§ SOURCE INFORMATION:
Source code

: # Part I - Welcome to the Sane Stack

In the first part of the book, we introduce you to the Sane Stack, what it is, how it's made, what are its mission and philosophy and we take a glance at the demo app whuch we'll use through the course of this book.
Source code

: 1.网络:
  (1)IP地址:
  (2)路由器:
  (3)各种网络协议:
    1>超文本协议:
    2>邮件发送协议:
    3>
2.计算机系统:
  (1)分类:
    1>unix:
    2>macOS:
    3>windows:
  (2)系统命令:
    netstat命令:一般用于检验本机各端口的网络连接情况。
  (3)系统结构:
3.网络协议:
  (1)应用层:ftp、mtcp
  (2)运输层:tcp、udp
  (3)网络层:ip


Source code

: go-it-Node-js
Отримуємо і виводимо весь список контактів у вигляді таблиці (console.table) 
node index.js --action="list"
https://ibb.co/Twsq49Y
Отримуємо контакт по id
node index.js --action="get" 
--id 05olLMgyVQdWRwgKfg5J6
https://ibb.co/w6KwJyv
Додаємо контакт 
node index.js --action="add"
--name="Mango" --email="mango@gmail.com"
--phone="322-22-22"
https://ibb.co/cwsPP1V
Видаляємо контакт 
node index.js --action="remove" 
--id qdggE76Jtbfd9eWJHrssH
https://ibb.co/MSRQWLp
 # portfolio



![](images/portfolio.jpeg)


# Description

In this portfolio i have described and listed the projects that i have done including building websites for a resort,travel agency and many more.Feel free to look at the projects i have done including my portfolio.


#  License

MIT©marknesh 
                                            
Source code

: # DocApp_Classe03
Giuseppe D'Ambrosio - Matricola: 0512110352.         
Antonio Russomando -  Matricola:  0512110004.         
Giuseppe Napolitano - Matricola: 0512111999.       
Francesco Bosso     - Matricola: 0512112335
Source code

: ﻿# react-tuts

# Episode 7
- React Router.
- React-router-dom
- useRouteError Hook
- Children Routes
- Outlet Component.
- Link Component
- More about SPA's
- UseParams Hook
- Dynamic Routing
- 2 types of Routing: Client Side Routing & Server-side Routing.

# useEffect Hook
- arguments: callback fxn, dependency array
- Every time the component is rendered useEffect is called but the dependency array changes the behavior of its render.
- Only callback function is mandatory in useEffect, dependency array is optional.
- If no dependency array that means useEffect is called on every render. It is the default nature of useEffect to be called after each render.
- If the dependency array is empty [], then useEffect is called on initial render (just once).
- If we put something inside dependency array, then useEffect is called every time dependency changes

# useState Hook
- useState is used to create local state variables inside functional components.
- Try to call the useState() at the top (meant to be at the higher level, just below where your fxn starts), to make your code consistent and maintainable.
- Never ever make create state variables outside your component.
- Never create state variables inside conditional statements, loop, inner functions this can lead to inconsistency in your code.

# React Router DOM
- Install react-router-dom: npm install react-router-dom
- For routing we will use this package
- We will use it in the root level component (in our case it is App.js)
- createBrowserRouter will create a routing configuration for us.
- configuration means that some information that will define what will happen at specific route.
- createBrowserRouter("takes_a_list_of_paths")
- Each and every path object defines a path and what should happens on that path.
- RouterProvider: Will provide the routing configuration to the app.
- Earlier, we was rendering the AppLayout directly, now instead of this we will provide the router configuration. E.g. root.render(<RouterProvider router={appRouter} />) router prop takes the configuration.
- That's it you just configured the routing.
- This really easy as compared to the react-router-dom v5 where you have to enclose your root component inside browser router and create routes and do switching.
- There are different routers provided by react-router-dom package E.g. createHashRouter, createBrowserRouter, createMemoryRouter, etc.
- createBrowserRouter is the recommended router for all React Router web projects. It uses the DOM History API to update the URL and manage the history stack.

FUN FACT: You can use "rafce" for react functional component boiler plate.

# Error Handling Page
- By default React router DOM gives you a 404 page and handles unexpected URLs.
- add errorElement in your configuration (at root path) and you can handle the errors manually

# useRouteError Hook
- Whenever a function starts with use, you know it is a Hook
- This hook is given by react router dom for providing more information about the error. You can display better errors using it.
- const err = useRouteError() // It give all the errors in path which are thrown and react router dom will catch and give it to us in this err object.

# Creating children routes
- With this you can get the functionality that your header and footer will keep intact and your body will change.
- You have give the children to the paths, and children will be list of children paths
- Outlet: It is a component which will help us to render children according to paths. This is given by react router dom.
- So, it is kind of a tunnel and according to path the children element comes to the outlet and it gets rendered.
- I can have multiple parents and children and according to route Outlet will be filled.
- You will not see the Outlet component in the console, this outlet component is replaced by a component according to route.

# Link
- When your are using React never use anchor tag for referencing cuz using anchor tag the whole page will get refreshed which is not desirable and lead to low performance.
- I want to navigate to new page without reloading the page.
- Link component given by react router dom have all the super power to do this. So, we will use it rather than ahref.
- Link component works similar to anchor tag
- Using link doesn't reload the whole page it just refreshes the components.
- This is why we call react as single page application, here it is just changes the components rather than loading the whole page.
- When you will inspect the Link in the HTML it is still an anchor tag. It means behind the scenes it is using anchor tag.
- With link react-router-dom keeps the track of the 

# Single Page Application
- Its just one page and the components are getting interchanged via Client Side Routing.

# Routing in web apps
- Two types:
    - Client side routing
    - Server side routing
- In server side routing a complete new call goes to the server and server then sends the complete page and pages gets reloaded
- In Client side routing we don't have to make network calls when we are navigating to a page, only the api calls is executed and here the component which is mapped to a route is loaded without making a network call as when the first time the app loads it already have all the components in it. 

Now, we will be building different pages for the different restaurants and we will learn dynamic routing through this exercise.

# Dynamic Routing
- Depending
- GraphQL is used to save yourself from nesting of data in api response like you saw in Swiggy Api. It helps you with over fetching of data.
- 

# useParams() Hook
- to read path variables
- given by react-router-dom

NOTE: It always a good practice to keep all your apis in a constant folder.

§ PROBLEM: Line by line, retype all of the records exactly.

§ RESULT:
Source code

: # Part I - Welcome to the Sane Stack

In the first part of the book, we introduce you to the Sane Stack, what it is, how it's made, what are its mission and philosophy and we take a glance at the demo app whuch we'll use through the course of this book.
Source code

: 1.网络:
  (1)IP地址:
  (2)路由器:
  (3)各种网络协议:
    1>超文本协议:
    2>邮件发送协议:
    3>
2.计算机系统:
  (1)分类:
    1>unix:
    2>macOS:
    3>windows:
  (2)系统命令:
    netstat命令:一般用于检验本机各端口的网络连接情况。
  (3)系统结构:
3.网络协议:
  (1)应用层:ftp、mtcp
  (2)运输层:tcp、udp
  (3)网络层:ip


Source code

: go-it-Node-js
Отримуємо і виводимо весь список контактів у вигляді таблиці (console.table) 
node index.js --action="list"
https://ibb.co/Twsq49Y
Отримуємо контакт по id
node index.js --action="get" 
--id 05olLMgyVQdWRwgKfg5J6
https://ibb.co/w6KwJyv
Додаємо контакт 
node index.js --action="add"
--name="Mango" --email="mango@gmail.com"
--phone="322-22-22"
https://ibb.co/cwsPP1V
Видаляємо контакт 
node index.js --action="remove" 
--id qdggE76Jtbfd9eWJHrssH
https://ibb.co/MSRQWLp
 # portfolio



![](images/portfolio.jpeg)


# Description

In this portfolio i have described and listed the projects that i have done including building websites for a resort,travel agency and many more.Feel free to look at the projects i have done including my portfolio.


#  License

MIT©marknesh 
                                            
Source code

: # DocApp_Classe03
Giuseppe D'Ambrosio - Matricola: 0512110352.         
Antonio Russomando -  Matricola:  0512110004.         
Giuseppe Napolitano - Matricola: 0512111999.       
Francesco Bosso     - Matricola: 0512112335
Source code

: ﻿# react-tuts

# Episode 7
- React Router.
- React-router-dom
- useRouteError Hook
- Children Routes
- Outlet Component.
- Link Component
- More about SPA's
- UseParams Hook
- Dynamic Routing
- 2 types of Routing: Client Side Routing & Server-side Routing.

# useEffect Hook
- arguments: callback fxn, dependency array
- Every time the component is rendered useEffect is called but the dependency array changes the behavior of its render.
- Only callback function is mandatory in useEffect, dependency array is optional.
- If no dependency array that means useEffect is called on every render. It is the default nature of useEffect to be called after each render.
- If the dependency array is empty [], then useEffect is called on initial render (just once).
- If we put something inside dependency array, then useEffect is called every time dependency changes

# useState Hook
- useState is used to create local state variables inside functional components.
- Try to call the useState() at the top (meant to be at the higher level, just below where your fxn starts), to make your code consistent and maintainable.
- Never ever make create state variables outside your component.
- Never create state variables inside conditional statements, loop, inner functions this can lead to inconsistency in your code.

# React Router DOM
- Install react-router-dom: npm install react-router-dom
- For routing we will use this package
- We will use it in the root level component (in our case it is App.js)
- createBrowserRouter will create a routing configuration for us.
- configuration means that some information that will define what will happen at specific route.
- createBrowserRouter("takes_a_list_of_paths")
- Each and every path object defines a path and what should happens on that path.
- RouterProvider: Will provide the routing configuration to the app.
- Earlier, we was rendering the AppLayout directly, now instead of this we will provide the router configuration. E.g. root.render(<RouterProvider router={appRouter} />) router prop takes the configuration.
- That's it you just configured the routing.
- This really easy as compared to the react-router-dom v5 where you have to enclose your root component inside browser router and create routes and do switching.
- There are different routers provided by react-router-dom package E.g. createHashRouter, createBrowserRouter, createMemoryRouter, etc.
- createBrowserRouter is the recommended router for all React Router web projects. It uses the DOM History API to update the URL and manage the history stack.

FUN FACT: You can use "rafce" for react functional component boiler plate.

# Error Handling Page
- By default React router DOM gives you a 404 page and handles unexpected URLs.
- add errorElement in your configuration (at root path) and you can handle the errors manually

# useRouteError Hook
- Whenever a function starts with use, you know it is a Hook
- This hook is given by react router dom for providing more information about the error. You can display better errors using it.
- const err = useRouteError() // It give all the errors in path which are thrown and react router dom will catch and give it to us in this err object.

# Creating children routes
- With this you can get the functionality that your header and footer will keep intact and your body will change.
- You have give the children to the paths, and children will be list of children paths
- Outlet: It is a component which will help us to render children according to paths. This is given by react router dom.
- So, it is kind of a tunnel and according to path the children element comes to the outlet and it gets rendered.
- I can have multiple parents and children and according to route Outlet will be filled.
- You will not see the Outlet component in the console, this outlet component is replaced by a component according to route.

# Link
- When your are using React never use anchor tag for referencing cuz using anchor tag the whole page will get refreshed which is not desirable and lead to low performance.
- I want to navigate to new page without reloading the page.
- Link component given by react router dom have all the super power to do this. So, we will use it rather than ahref.
- Link component works similar to anchor tag
- Using link doesn't reload the whole page it just refreshes the components.
- This is why we call react as single page application, here it is just changes the components rather than loading the whole page.
- When you will inspect the Link in the HTML it is still an anchor tag. It means behind the scenes it is using anchor tag.
- With link react-router-dom keeps the track of the 

# Single Page Application
- Its just one page and the components are getting interchanged via Client Side Routing.

# Routing in web apps
- Two types:
    - Client side routing
    - Server side routing
- In server side routing a complete new call goes to the server and server then sends the complete page and pages gets reloaded
- In Client side routing we don't have to make network calls when we are navigating to a page, only the api calls is executed and here the component which is mapped to a route is loaded without making a network call as when the first time the app loads it already have all the components in it. 

Now, we will be building different pages for the different restaurants and we will learn dynamic routing through this exercise.

# Dynamic Routing
- Depending
- GraphQL is used to save yourself from nesting of data in api response like you saw in Swiggy Api. It helps you with over fetching of data.
- 

# useParams() Hook
- to read path variables
- given by react-router-dom

NOTE: It always a good practice to keep all your apis in a constant folder.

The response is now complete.